Organisatieomschrijving
Dit is alleen van toepassing als je je onderzoek doet voor een bedrijf. Hier kan je het hebben over de geschiedenis, het type organisatie, missie, visie, organisatiestructuur en de kernactiviteiten van het bedrijf.
De stand van zaken binnen de wetenschap
In dit onderdeel kan je laten zien wat voor informatie er al is over jouw onderwerp en wat er nog niet is, ga jij onderzoeken. Op basis hiervan kan je je relevantie aantonen.
Ook als je onderzoek heel praktisch georiënteerd is, moet je proberen over je onderwerp een aantal wetenschappelijke bronnen te vinden waarop je kunt voortbouwen met jouw scriptie.
Theoretische en praktische relevantie van het onderzoek
Bij de theoretische relevantie gebruik je wetenschappelijke bronnen om je onderzoek aan te te tonen. Bij praktische relevantie breng je in kaart wat het praktische nut is van je onderzoek. Hierbij breng je niet alleen het praktische nut voor je eventuele stagebedrijf in kaart, maar voor de hele bedrijfstak.
Probleemstelling, doelstelling en onderzoeksvragen
Bij dit onderdeel beschrijf je je probleemstelling en de doelstelling die zijn opgesteld. Vaak is er een verwarring tussen de probleemstelling, de doelstelling en de hoofdvraag. Op basis van de probleemstelling- en doelstelling kan je je hoofd- en deelvragen opstellen.

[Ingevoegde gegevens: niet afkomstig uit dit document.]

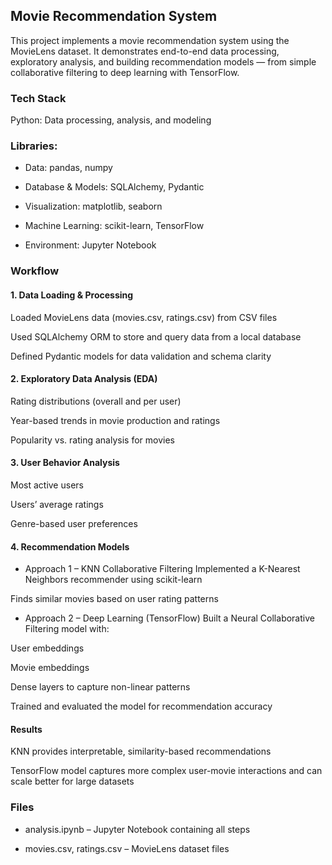 ## Movie Recommendation System
This project implements a movie recommendation system using the MovieLens dataset.
It demonstrates end-to-end data processing, exploratory analysis, and building recommendation models — from simple collaborative filtering to deep learning with TensorFlow.

### Tech Stack
Python: Data processing, analysis, and modeling

### Libraries:

- Data: pandas, numpy

- Database & Models: SQLAlchemy, Pydantic

- Visualization: matplotlib, seaborn

- Machine Learning: scikit-learn, TensorFlow

- Environment: Jupyter Notebook

### Workflow
#### 1. Data Loading & Processing
Loaded MovieLens data (movies.csv, ratings.csv) from CSV files

Used SQLAlchemy ORM to store and query data from a local database

Defined Pydantic models for data validation and schema clarity

#### 2. Exploratory Data Analysis (EDA)
Rating distributions (overall and per user)

Year-based trends in movie production and ratings

Popularity vs. rating analysis for movies

#### 3. User Behavior Analysis
Most active users

Users’ average ratings

Genre-based user preferences

#### 4. Recommendation Models
- Approach 1 – KNN Collaborative Filtering
Implemented a K-Nearest Neighbors recommender using scikit-learn

Finds similar movies based on user rating patterns

- Approach 2 – Deep Learning (TensorFlow)
Built a Neural Collaborative Filtering model with:

User embeddings

Movie embeddings

Dense layers to capture non-linear patterns

Trained and evaluated the model for recommendation accuracy

#### Results
KNN provides interpretable, similarity-based recommendations

TensorFlow model captures more complex user-movie interactions and can scale better for large datasets

### Files
- analysis.ipynb – Jupyter Notebook containing all steps

- movies.csv, ratings.csv – MovieLens dataset files
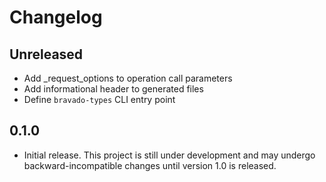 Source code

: # Changelog

## Unreleased

- Add _request_options to operation call parameters
- Add informational header to generated files
- Define `bravado-types` CLI entry point

## 0.1.0

- Initial release. This project is still under development and may undergo
backward-incompatible changes until version 1.0 is released.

Zorg ervoor dat je SMART formuleert:
- (S)pecifiek: WAT moet er verbeterd/opgelost worden
- (M)eetbaar Wat hoop je exact te bereiken? Dit moet meetbaar of observeerbaar zijn. Vertel hierbij ook hoe je dit gaat meten.
- (A)cceptabel: Is de doelstelling acceptabel voor je baas/je doelgroep?
- (R)ealistisch: Wanneer een doelstelling haalbaar is, zal dit leiden tot meer vertrouwen en motivatie.
- (T)ijdsgebonden: Binnen hoeveel tijd moet het doel bereikt worden?
Korte beschrijving van de onderzoeksopzet
Vertel hierin wat voor soort onderzoek je doet, hoe je je informatie gaat verzamelen en analyseren.
Leeswijzer
In dit onderdeel beschrijf je kort hoe je scriptie is opgebouwd. Een fout die vaak wordt gemaakt is dat vaak eentonig is door dezelfde woorden en zinsstructuur te gebruiken.
De tijd waarin je schrijft
Als je over achtergrondinformatie schrijft, schrijf dan in de onvoltooid verleden tijd. Wanneer je je bijvoorbeeld de introductie van het onderwerp beschrijft, schrijf je in de onvoltooid tegenwoordige tijd.
Lengte van de inleiding
Er is niet een regel over de lengte van inleiding, maar zorg er wel voor dat het beknopt blijft en er niet steeds herhaling is. Zorg ervoor dat alleen het essentiële wordt besproken.